WHAT IS EXPECTED
The records below need to be set down again exactly; their images stay out.

DATA SUPPLIED
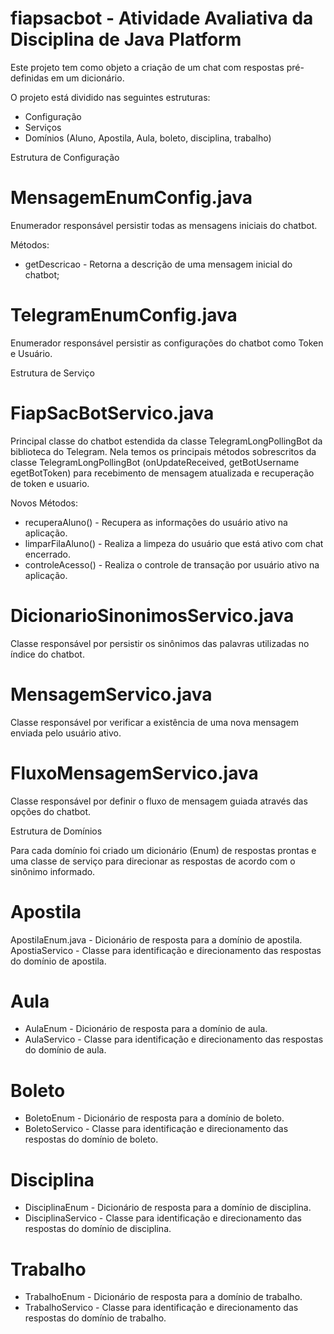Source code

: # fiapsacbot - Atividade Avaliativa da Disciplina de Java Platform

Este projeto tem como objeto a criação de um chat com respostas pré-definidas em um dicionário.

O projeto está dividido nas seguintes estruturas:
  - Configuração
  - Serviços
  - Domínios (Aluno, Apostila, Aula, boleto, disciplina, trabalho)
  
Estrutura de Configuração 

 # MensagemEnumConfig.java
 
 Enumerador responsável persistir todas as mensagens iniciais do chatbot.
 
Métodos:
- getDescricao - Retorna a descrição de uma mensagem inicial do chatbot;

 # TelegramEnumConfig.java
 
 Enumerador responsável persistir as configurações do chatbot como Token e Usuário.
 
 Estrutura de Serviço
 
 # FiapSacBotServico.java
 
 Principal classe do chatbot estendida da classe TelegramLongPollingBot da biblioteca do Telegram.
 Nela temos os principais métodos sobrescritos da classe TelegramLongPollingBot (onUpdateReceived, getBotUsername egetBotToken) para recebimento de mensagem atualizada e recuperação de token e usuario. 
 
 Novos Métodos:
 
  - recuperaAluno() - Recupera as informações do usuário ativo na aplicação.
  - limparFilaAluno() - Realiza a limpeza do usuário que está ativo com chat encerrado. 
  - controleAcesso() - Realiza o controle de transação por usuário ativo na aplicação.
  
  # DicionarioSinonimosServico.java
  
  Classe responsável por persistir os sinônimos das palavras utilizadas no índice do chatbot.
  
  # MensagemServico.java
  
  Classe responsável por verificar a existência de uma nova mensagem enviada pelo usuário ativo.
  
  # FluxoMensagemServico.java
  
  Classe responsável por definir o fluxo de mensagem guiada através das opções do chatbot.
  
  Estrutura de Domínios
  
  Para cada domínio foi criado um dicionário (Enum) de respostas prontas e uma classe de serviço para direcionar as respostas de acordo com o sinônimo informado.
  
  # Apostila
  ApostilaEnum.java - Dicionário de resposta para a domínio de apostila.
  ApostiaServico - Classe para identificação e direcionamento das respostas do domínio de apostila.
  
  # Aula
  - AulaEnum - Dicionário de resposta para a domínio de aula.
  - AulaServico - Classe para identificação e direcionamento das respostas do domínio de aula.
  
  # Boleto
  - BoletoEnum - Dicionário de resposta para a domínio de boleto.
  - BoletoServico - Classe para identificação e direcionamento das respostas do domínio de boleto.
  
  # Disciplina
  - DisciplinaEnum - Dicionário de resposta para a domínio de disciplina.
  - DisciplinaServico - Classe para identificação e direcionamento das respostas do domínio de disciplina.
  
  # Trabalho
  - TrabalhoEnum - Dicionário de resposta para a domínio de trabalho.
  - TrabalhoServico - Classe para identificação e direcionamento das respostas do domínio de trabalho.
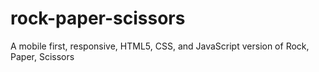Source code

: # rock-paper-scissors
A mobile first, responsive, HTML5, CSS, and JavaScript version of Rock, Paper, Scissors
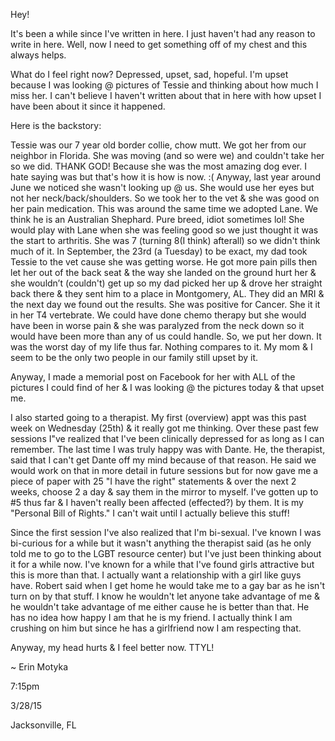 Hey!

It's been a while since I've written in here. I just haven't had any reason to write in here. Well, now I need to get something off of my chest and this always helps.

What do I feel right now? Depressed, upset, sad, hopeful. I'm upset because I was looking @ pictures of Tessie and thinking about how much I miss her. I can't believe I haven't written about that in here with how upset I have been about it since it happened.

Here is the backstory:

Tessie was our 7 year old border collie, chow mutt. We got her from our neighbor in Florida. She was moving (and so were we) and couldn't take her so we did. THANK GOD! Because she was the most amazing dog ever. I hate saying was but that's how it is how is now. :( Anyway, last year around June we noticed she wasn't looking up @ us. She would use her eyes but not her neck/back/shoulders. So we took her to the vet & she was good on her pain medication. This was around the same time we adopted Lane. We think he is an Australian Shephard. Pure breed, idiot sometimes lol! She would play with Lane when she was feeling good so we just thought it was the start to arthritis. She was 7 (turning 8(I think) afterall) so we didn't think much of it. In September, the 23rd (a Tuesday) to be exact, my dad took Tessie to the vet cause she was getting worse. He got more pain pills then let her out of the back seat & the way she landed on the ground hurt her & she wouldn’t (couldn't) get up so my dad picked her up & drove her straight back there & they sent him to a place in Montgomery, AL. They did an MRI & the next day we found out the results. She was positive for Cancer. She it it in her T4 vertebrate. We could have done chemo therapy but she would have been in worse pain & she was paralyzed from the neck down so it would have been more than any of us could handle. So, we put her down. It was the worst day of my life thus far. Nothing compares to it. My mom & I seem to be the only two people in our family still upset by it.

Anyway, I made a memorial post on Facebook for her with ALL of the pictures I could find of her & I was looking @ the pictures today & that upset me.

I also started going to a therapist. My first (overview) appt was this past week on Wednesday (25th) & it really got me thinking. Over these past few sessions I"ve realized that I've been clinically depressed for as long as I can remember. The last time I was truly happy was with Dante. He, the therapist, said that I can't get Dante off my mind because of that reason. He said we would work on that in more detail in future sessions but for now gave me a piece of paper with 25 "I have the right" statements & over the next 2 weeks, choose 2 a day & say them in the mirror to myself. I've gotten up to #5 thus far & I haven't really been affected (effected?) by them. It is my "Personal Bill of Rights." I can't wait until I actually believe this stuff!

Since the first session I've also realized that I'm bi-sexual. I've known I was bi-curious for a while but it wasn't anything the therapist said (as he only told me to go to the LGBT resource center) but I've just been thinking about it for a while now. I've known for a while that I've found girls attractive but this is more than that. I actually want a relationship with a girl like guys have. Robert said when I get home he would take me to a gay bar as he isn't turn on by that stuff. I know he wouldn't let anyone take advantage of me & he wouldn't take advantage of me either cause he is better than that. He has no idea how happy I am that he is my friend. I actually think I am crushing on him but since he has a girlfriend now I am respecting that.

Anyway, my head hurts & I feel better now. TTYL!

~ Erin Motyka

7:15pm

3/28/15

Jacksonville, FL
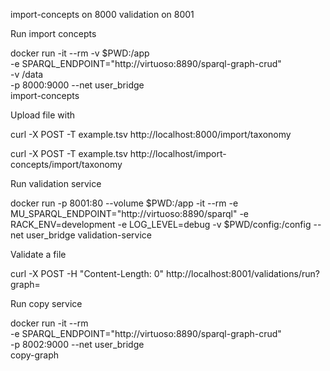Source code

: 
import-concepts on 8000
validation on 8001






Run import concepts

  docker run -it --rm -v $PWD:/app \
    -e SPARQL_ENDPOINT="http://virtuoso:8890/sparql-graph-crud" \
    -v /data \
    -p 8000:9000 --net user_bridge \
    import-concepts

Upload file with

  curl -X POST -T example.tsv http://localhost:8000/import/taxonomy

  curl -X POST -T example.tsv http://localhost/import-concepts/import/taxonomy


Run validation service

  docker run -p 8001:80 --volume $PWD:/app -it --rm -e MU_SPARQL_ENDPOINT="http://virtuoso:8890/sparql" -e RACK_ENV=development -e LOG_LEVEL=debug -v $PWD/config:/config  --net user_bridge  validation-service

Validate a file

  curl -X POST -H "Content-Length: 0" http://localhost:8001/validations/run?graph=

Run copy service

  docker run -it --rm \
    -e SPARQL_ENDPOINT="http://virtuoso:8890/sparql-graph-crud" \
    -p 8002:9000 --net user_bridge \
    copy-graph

PROBLEM SOLUTION
Source code

: # fiapsacbot - Atividade Avaliativa da Disciplina de Java Platform

Este projeto tem como objeto a criação de um chat com respostas pré-definidas em um dicionário.

O projeto está dividido nas seguintes estruturas:
  - Configuração
  - Serviços
  - Domínios (Aluno, Apostila, Aula, boleto, disciplina, trabalho)
  
Estrutura de Configuração 

 # MensagemEnumConfig.java
 
 Enumerador responsável persistir todas as mensagens iniciais do chatbot.
 
Métodos:
- getDescricao - Retorna a descrição de uma mensagem inicial do chatbot;

 # TelegramEnumConfig.java
 
 Enumerador responsável persistir as configurações do chatbot como Token e Usuário.
 
 Estrutura de Serviço
 
 # FiapSacBotServico.java
 
 Principal classe do chatbot estendida da classe TelegramLongPollingBot da biblioteca do Telegram.
 Nela temos os principais métodos sobrescritos da classe TelegramLongPollingBot (onUpdateReceived, getBotUsername egetBotToken) para recebimento de mensagem atualizada e recuperação de token e usuario. 
 
 Novos Métodos:
 
  - recuperaAluno() - Recupera as informações do usuário ativo na aplicação.
  - limparFilaAluno() - Realiza a limpeza do usuário que está ativo com chat encerrado. 
  - controleAcesso() - Realiza o controle de transação por usuário ativo na aplicação.
  
  # DicionarioSinonimosServico.java
  
  Classe responsável por persistir os sinônimos das palavras utilizadas no índice do chatbot.
  
  # MensagemServico.java
  
  Classe responsável por verificar a existência de uma nova mensagem enviada pelo usuário ativo.
  
  # FluxoMensagemServico.java
  
  Classe responsável por definir o fluxo de mensagem guiada através das opções do chatbot.
  
  Estrutura de Domínios
  
  Para cada domínio foi criado um dicionário (Enum) de respostas prontas e uma classe de serviço para direcionar as respostas de acordo com o sinônimo informado.
  
  # Apostila
  ApostilaEnum.java - Dicionário de resposta para a domínio de apostila.
  ApostiaServico - Classe para identificação e direcionamento das respostas do domínio de apostila.
  
  # Aula
  - AulaEnum - Dicionário de resposta para a domínio de aula.
  - AulaServico - Classe para identificação e direcionamento das respostas do domínio de aula.
  
  # Boleto
  - BoletoEnum - Dicionário de resposta para a domínio de boleto.
  - BoletoServico - Classe para identificação e direcionamento das respostas do domínio de boleto.
  
  # Disciplina
  - DisciplinaEnum - Dicionário de resposta para a domínio de disciplina.
  - DisciplinaServico - Classe para identificação e direcionamento das respostas do domínio de disciplina.
  
  # Trabalho
  - TrabalhoEnum - Dicionário de resposta para a domínio de trabalho.
  - TrabalhoServico - Classe para identificação e direcionamento das respostas do domínio de trabalho.
Source code

: # rock-paper-scissors
A mobile first, responsive, HTML5, CSS, and JavaScript version of Rock, Paper, Scissors
 Hey!

It's been a while since I've written in here. I just haven't had any reason to write in here. Well, now I need to get something off of my chest and this always helps.

What do I feel right now? Depressed, upset, sad, hopeful. I'm upset because I was looking @ pictures of Tessie and thinking about how much I miss her. I can't believe I haven't written about that in here with how upset I have been about it since it happened.

Here is the backstory:

Tessie was our 7 year old border collie, chow mutt. We got her from our neighbor in Florida. She was moving (and so were we) and couldn't take her so we did. THANK GOD! Because she was the most amazing dog ever. I hate saying was but that's how it is how is now. :( Anyway, last year around June we noticed she wasn't looking up @ us. She would use her eyes but not her neck/back/shoulders. So we took her to the vet & she was good on her pain medication. This was around the same time we adopted Lane. We think he is an Australian Shephard. Pure breed, idiot sometimes lol! She would play with Lane when she was feeling good so we just thought it was the start to arthritis. She was 7 (turning 8(I think) afterall) so we didn't think much of it. In September, the 23rd (a Tuesday) to be exact, my dad took Tessie to the vet cause she was getting worse. He got more pain pills then let her out of the back seat & the way she landed on the ground hurt her & she wouldn’t (couldn't) get up so my dad picked her up & drove her straight back there & they sent him to a place in Montgomery, AL. They did an MRI & the next day we found out the results. She was positive for Cancer. She it it in her T4 vertebrate. We could have done chemo therapy but she would have been in worse pain & she was paralyzed from the neck down so it would have been more than any of us could handle. So, we put her down. It was the worst day of my life thus far. Nothing compares to it. My mom & I seem to be the only two people in our family still upset by it.

Anyway, I made a memorial post on Facebook for her with ALL of the pictures I could find of her & I was looking @ the pictures today & that upset me.

I also started going to a therapist. My first (overview) appt was this past week on Wednesday (25th) & it really got me thinking. Over these past few sessions I"ve realized that I've been clinically depressed for as long as I can remember. The last time I was truly happy was with Dante. He, the therapist, said that I can't get Dante off my mind because of that reason. He said we would work on that in more detail in future sessions but for now gave me a piece of paper with 25 "I have the right" statements & over the next 2 weeks, choose 2 a day & say them in the mirror to myself. I've gotten up to #5 thus far & I haven't really been affected (effected?) by them. It is my "Personal Bill of Rights." I can't wait until I actually believe this stuff!

Since the first session I've also realized that I'm bi-sexual. I've known I was bi-curious for a while but it wasn't anything the therapist said (as he only told me to go to the LGBT resource center) but I've just been thinking about it for a while now. I've known for a while that I've found girls attractive but this is more than that. I actually want a relationship with a girl like guys have. Robert said when I get home he would take me to a gay bar as he isn't turn on by that stuff. I know he wouldn't let anyone take advantage of me & he wouldn't take advantage of me either cause he is better than that. He has no idea how happy I am that he is my friend. I actually think I am crushing on him but since he has a girlfriend now I am respecting that.

Anyway, my head hurts & I feel better now. TTYL!

~ Erin Motyka

7:15pm

3/28/15

Jacksonville, FL
Source code

: 
import-concepts on 8000
validation on 8001






Run import concepts

  docker run -it --rm -v $PWD:/app \
    -e SPARQL_ENDPOINT="http://virtuoso:8890/sparql-graph-crud" \
    -v /data \
    -p 8000:9000 --net user_bridge \
    import-concepts

Upload file with

  curl -X POST -T example.tsv http://localhost:8000/import/taxonomy

  curl -X POST -T example.tsv http://localhost/import-concepts/import/taxonomy


Run validation service

  docker run -p 8001:80 --volume $PWD:/app -it --rm -e MU_SPARQL_ENDPOINT="http://virtuoso:8890/sparql" -e RACK_ENV=development -e LOG_LEVEL=debug -v $PWD/config:/config  --net user_bridge  validation-service

Validate a file

  curl -X POST -H "Content-Length: 0" http://localhost:8001/validations/run?graph=

Run copy service

  docker run -it --rm \
    -e SPARQL_ENDPOINT="http://virtuoso:8890/sparql-graph-crud" \
    -p 8002:9000 --net user_bridge \
    copy-graph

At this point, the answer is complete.